One mandate does not an IPO market make
Dust kicked up by Porsche spin-off obscures bigger picture
In the excitement over the supposed snub of Germany’s flagship investment bank by one of the country’s blue chip car brands, observers may have read too much into what is, after all, a single flotation.
Last year, the top five slots in the EMEA equity capital markets league table were occupied by Goldman Sachs, JP Morgan, Morgan Stanley, Citi and Bank of America.
VW has picked four of them — Goldman, JP Morgan, Citi and BofA — to lead the spin-off of Porsche, one of the biggest initial public offerings in Frankfurt in a decade.
The choice is eminently justifiable. There is no rule that says VW has to pick Deutsche Bank.
Morgan Stanley, for its part, is widely thought to have been sidelined as retribution for pulling back from financing VW in the wake of the ‘Dieselgate’ scandal.
A source at VW strongly denied any such thing to GlobalCapital, casting the selection process as a purely meritocratic one.
“Appointing a European bank just because we’re a European company would be weird, no?” added the VW source. “We just chose the ones that suited best.”
Some in the market may find that hard to believe.
But whatever VW’s motivation, a single mandate, even a prestigious one, does not tell the whole story of a market.

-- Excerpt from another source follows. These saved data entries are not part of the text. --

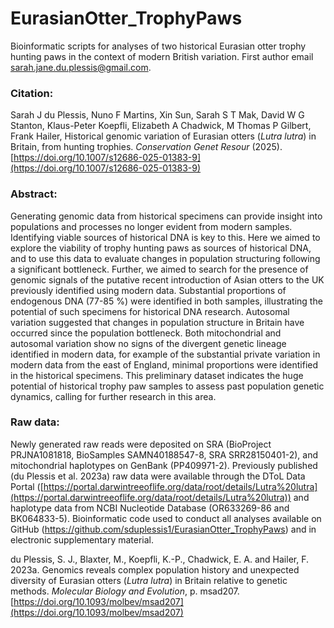 # EurasianOtter_TrophyPaws

Bioinformatic scripts for analyses of two historical Eurasian otter trophy hunting paws in the context of modern British variation. 
First author email <sarah.jane.du.plessis@gmail.com>.

### Citation:
Sarah J du Plessis, Nuno F Martins, Xin Sun, Sarah S T Mak, David W G Stanton, Klaus-Peter Koepfli, Elizabeth A Chadwick, M Thomas P Gilbert, Frank Hailer, Historical genomic variation of Eurasian otters (*Lutra lutra*) in Britain, from hunting trophies. *Conservation Genet Resour* (2025). [https://doi.org/10.1007/s12686-025-01383-9](https://doi.org/10.1007/s12686-025-01383-9)

### Abstract:
Generating genomic data from historical specimens can provide insight into populations and processes no longer evident from modern samples. Identifying viable sources of historical DNA is key to this. Here we aimed to explore the viability of trophy hunting paws as sources of historical DNA, and to use this data to evaluate changes in population structuring following a significant bottleneck. Further, we aimed to search for the presence of genomic signals of the putative recent introduction of Asian otters to the UK previously identified using modern data. Substantial proportions of endogenous DNA (77-85 %) were identified in both samples, illustrating the potential of such specimens for historical DNA research. Autosomal variation suggested that changes in population structure in Britain have occurred since the population bottleneck. Both mitochondrial and autosomal variation show no signs of the divergent genetic lineage identified in modern data, for example of the substantial private variation in modern data from the east of England, minimal proportions were identified in the historical specimens. This preliminary dataset indicates the huge potential of historical trophy paw samples to assess past population genetic dynamics, calling for further research in this area.

### Raw data:
Newly generated raw reads were deposited on SRA (BioProject PRJNA1081818, BioSamples SAMN40188547-8, SRA SRR28150401-2), and mitochondrial haplotypes on GenBank (PP409971-2). Previously published (du Plessis et al. 2023a) raw data were available through the DToL Data Portal ([https://portal.darwintreeoflife.org/data/root/details/Lutra%20lutra](https://portal.darwintreeoflife.org/data/root/details/Lutra%20lutra)) and haplotype data from NCBI Nucleotide Database (OR633269-86 and BK064833-5). Bioinformatic code used to conduct all analyses available on GitHub (https://github.com/sduplessis1/EurasianOtter_TrophyPaws) and in electronic supplementary material.

du Plessis, S. J., Blaxter, M., Koepfli, K.-P., Chadwick, E. A. and Hailer, F. 2023a. Genomics reveals complex population history and unexpected diversity of Eurasian otters (*Lutra lutra*) in Britain relative to genetic methods. *Molecular Biology and Evolution*, p. msad207. [https://doi.org/10.1093/molbev/msad207](https://doi.org/10.1093/molbev/msad207)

European banks have made steady progress in closing the gap with their US rivals in the past couple of years. Four out of the five US bulge bracket banks lost market share last year.
While BNP Paribas is snapping at Citi and BofA's heels, Deutsche has also been rebuilding its presence in its home market and is looking forward to leading on big German IPOs from Ottobock, Schott Pharma and lender OLB.
Missing the Porsche mandate may turn out to be just a bump in the road.